Lavorare a un sequel sulle avventure delle sorelle Anna ed Elsa, quindi, significa principalmente voler sfruttare un fenomeno commerciale difficilmente fallimentare ma Frozen 2 non si accontenta di essere un mero investimento industriale, ha invece qualcosa di ben preciso da comunicare soprattutto relativamente al rilancio Disney dell'ultima era. Film come Big Hero 6 (2014), Zootropolis (2016), Ralph Spaccatutto (2012) e Ralph spacca Internet (2018) sono spie della nuova tendenza fatta di lavori drammaturgicamente più complessi, intenti a raccontare spaccati della società odierna e privi di canzoni in stile musical. Anche il più “classico” dei titoli recenti, Oceania (2016), seppur diretto da Ron Clements e John Musker, provava d'altronde a distaccarsi dallo stile anni Novanta per esplorare nuovi orizzonti.
Frozen 2 segue le esigenze del mercato (ma non del marketing) riproponendo tali e quali i personaggi che hanno trovato consenso nel film originale (Olaf si riconferma una spalla comica perfetta) e senza rinunciare a un sin troppo invadente apparato canoro. Eppure non si limita solamente a confermare quanto di buono già c'era, ma funziona come trampolino di lancio per un’industria titanica in fase di rinnovamento. Il fenomeno Star Wars, l’ascesa sempre maggiore dei film Marvel e l’imminente piattaforma di streaming online sono tutti satelliti di un unico pianeta dalle orecchie tonde e nere. In anni di continuo e frenetico cambiamento, il cinema d’animazione Disney sente l’esigenza di far luce sulla propria identità (i classici di nonno Walt) senza però volersi privare delle frontiere che le si prospettano dinanzi. Nella celebre Let It Go, Elsa cantava “I’m never going back. The past is in the past” mentre oggi - attratta da una voce misteriosa che la richiama a sé in maniera ossessiva - sente il bisogno di confrontarsi con quel passato, scardinarne la pesante autorità e dare così un rinnovato senso al presente. La stessa missione che la Disney, con il nuovo ciclo di film e autori, sta provando a condurre negli anni più recenti grazie a storie più mature, che richiedono uno sforzo maggiore da parte di un pubblico che sta crescendo. Frozen 2 si rivolge agli stessi bambini che sei anni fa invasero le sale. Oggi però quei bimbi sono diventati ragazzi pronti a recepire una trama più complessa, cupa e stratificata.

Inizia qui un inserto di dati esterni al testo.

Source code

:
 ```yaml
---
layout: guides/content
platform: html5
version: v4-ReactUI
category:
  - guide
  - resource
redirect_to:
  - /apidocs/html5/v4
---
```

L’acqua ha memoria, si dice a più riprese nel film. Ma se Elsa - leggi la Disney - deve imparare a fare i conti con il suo passato, allora l'operazione Frozen 2 ha senso proprio come testimone di un’industria che pur salvaguardando la propria memoria cerca virare altrove. Così, tanto Elsa è indecisa se seguire o meno la voce incalzante, quanto la Disney ha titubato nel realizzare questo secondo capitolo. Entrambe si sono poi decise ad avventurarsi, solo dopo aver compreso, insomma, che i tempi sono maturi per addentrarsi Into the Unknown.
Elsa e la sorella Anna si imbarcano in una avventura in compagnia di Kristoff, Olaf e Sven per difendere il regno di Arendelle e scoprire in una lontana foresta un segreto che li riguarda molto da vicino.